Ok, this is what I am going to build. I would like to have a computer-generated skull in the crystal ball, but don't want to buy an LCD projector. So, all I need is a crystal ball with one flat edge that will be pushed up against the fortune teller's rib cage (I can hide a small monitor there). The problem is the crystal ball. I bought a 10" gazing ball and removed the metal. Now I need to cut out a circle from the ball and glue on a glass plate. The problem is, any glass blower I have talked to have told me that it would be very difficult to cut out that circle. I have a Dremel tool, but Dremel says not to try to cut glass with it. The glass is very thin so I might try it. Or, I might try puting a flaming alcohol-soaked string on it then do a water dunk. I have never worked with glass and the balls are $15 each so I'm not into experimentation. Then I have to figure out a good way to glue on the glass plate since I want to fill the finished product with water (thus, I need a strong, water-tight seal). Glad I am starting early this year.


----------



## GOT (Apr 17, 2007)

Oops, picture didn't come through. Check out my "Need your opinion on a prop (which is scarier)" thread for the picture.


----------



## dave the dead (Jan 31, 2007)

iIdon't know how much help this is, but you could try a place that sells and cuts sheet glass (windows, mirrors, etc) Possibly they could help you out with the cut. As for a good stong, clear glue.....use the glue sold to secure rearview mirrors to a car's windshield, or just ask what's available at the glass shop when you get you're globe cut......

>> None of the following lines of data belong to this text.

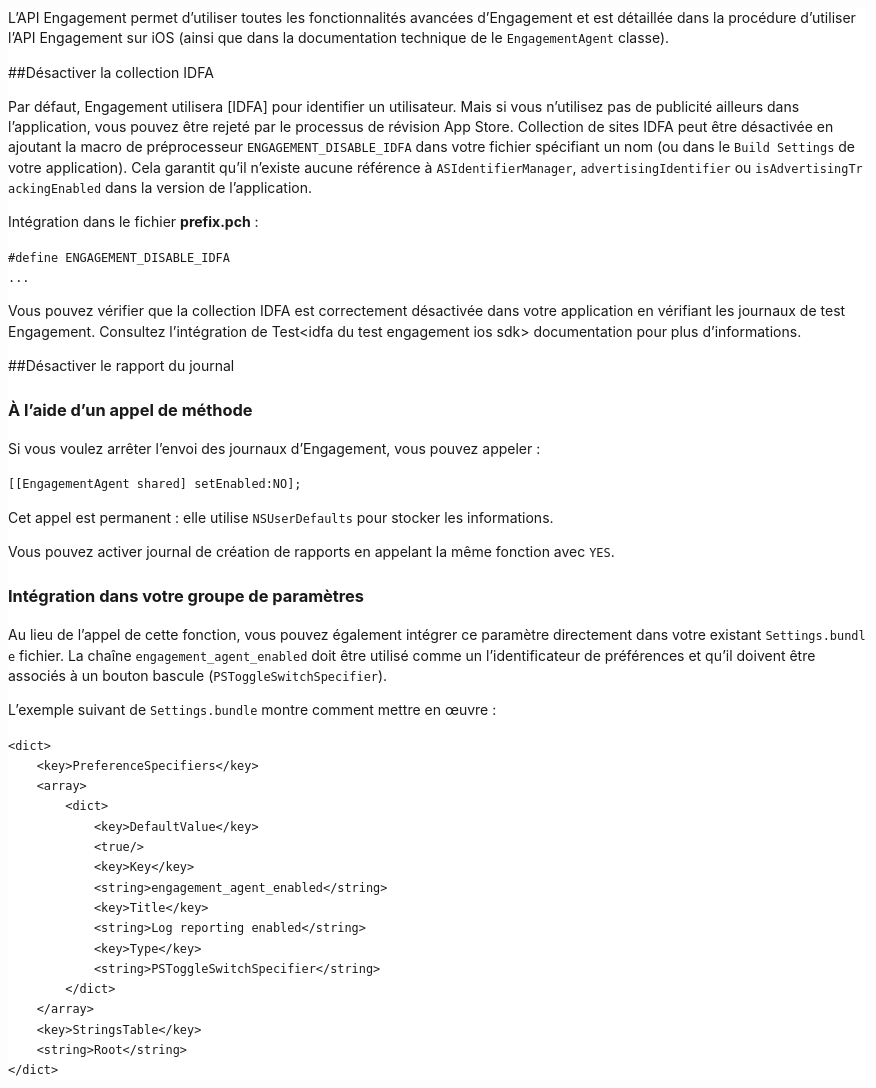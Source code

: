 L’API Engagement permet d’utiliser toutes les fonctionnalités avancées d’Engagement et est détaillée dans la procédure d’utiliser l’API Engagement sur iOS (ainsi que dans la documentation technique de le `EngagementAgent` classe).

##<a name="disable-idfa-collection"></a>Désactiver la collection IDFA

Par défaut, Engagement utilisera [IDFA] pour identifier un utilisateur. Mais si vous n’utilisez pas de publicité ailleurs dans l’application, vous pouvez être rejeté par le processus de révision App Store. Collection de sites IDFA peut être désactivée en ajoutant la macro de préprocesseur `ENGAGEMENT_DISABLE_IDFA` dans votre fichier spécifiant un nom (ou dans le `Build Settings` de votre application). Cela garantit qu’il n’existe aucune référence à `ASIdentifierManager`, `advertisingIdentifier` ou `isAdvertisingTrackingEnabled` dans la version de l’application.

Intégration dans le fichier **prefix.pch** :

    #define ENGAGEMENT_DISABLE_IDFA
    ...

Vous pouvez vérifier que la collection IDFA est correctement désactivée dans votre application en vérifiant les journaux de test Engagement. Consultez l’intégration de Test\<idfa du test engagement ios sdk\> documentation pour plus d’informations.

##<a name="disable-log-reporting"></a>Désactiver le rapport du journal

### <a name="using-a-method-call"></a>À l’aide d’un appel de méthode

Si vous voulez arrêter l’envoi des journaux d’Engagement, vous pouvez appeler :

    [[EngagementAgent shared] setEnabled:NO];

Cet appel est permanent : elle utilise `NSUserDefaults` pour stocker les informations.

Vous pouvez activer journal de création de rapports en appelant la même fonction avec `YES`.

### <a name="integration-in-your-settings-bundle"></a>Intégration dans votre groupe de paramètres

Au lieu de l’appel de cette fonction, vous pouvez également intégrer ce paramètre directement dans votre existant `Settings.bundle` fichier. La chaîne `engagement_agent_enabled` doit être utilisé comme un l’identificateur de préférences et qu’il doivent être associés à un bouton bascule (`PSToggleSwitchSpecifier`).

L’exemple suivant de `Settings.bundle` montre comment mettre en œuvre :

    <dict>
        <key>PreferenceSpecifiers</key>
        <array>
            <dict>
                <key>DefaultValue</key>
                <true/>
                <key>Key</key>
                <string>engagement_agent_enabled</string>
                <key>Title</key>
                <string>Log reporting enabled</string>
                <key>Type</key>
                <string>PSToggleSwitchSpecifier</string>
            </dict>
        </array>
        <key>StringsTable</key>
        <string>Root</string>
    </dict>


[API de l’appareil]: http://go.microsoft.com/?linkid=9876094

good luck, and BE CAREFUL!!!!!


----------



## trishaanne (Aug 20, 2005)

I don't know if this would help, but they have round glass vases that have a pretty wide opening, rather than having to cut your own. I just saw one today at a rummage sale, and if you're interested, I can go back tomorrow and pick it up if it's still there. Tomorrow is bag day...my favorite.


----------



## Richie (Jan 4, 2007)

That thin type of glass can shatter pretty easy. If I were you, I'd go to a pet store that sells all sorts of fish tanks. I'm sure they'll have something of the appropriate shape for your project. 

If you decide to try and cut the one you have, make sure you at least try using a hand held glass cutter to score the hole you need. Also, put a lot of masking tape around the area surrounding where you want to cut. This way if it shatters, the tape will hold most of it together and hopefully you won't get cut.


----------



## slightlymad (May 25, 2006)

DO NOT REPEAT DO NOT TRY TO CUT GLASS WITH A DREMEL. I have tried this several times and depsite alot of patience a lot of advice it never ever has been succesful.


----------



## Revenant (Mar 17, 2007)

You might also try a garden and crafts store and look among their planters and vase section... I used to have a couple of spherical glass planters that were meant to hang from a macrame thingy; they had a round hole at the top and the rest was perfectly round and seamless. About 8-10" globes as I recall, the hole was about 4".


----------



## GOT (Apr 17, 2007)

Humm. Good ideas, but the vase thing won't work. I need a flat 90 degrees to the opening. And I do need an opening so that I can fill it with water. Though, if I can find the perfectly round vase, maybe I can fill it with a clear gel. That will prevent me from doing anything dynamic within the crystal ball but it might save me an eye. I think I will try to score it with the dremel and then set fire to it. Maybe I will get lucky. If this is my last post, you know what happened.


----------



## turtle2778 (Jul 9, 2006)

Okay so why not use a round fish bowl? Im using one on top of another for a project for mothers day. You can easily seal it because the top is flat. ALso i wouldnt advise water inside or maybe i would but ya better make sure its AIR tight. I didtn with one of the things i made and the water evaporated. I dindt know where the air got out so i couldnt put it back in. The hole was too small. I was planning on using a clear oil im not sure if it will work, but it doesnt evaporate. Well i hope that helps. You might check out a pet store for the round fish bowl.


----------



## GOT (Apr 17, 2007)

I want it to look like a solid sphere of glass. But if I use a sphere, you can see the computer image only from a limited angle. If I make one side flat (the side facing the fortune teller), then the glass still looks like a sphere, but you can see the computer image from a wider angle. But, I also need an opening to put the water in but hide under the table (thus, the one-opening fish bowl causes problems and no one sells a bowl with the flat 90 degrees to the opening). I don't intend to seal a glass full of water. I can't use arylic (too thick) but maybe I can find a gel for the one-opening approach.


----------



## Otaku (Dec 3, 2004)

I was at a hardware store and saw these 10" globes that are used for light fixtures. They had frosted and transparent ones. They have a small beaded lip for the set screws to grab, but it's only about 1/2" in height. This might work for you. It was an Orchard Supply store - they don't have online shopping, unfortunately.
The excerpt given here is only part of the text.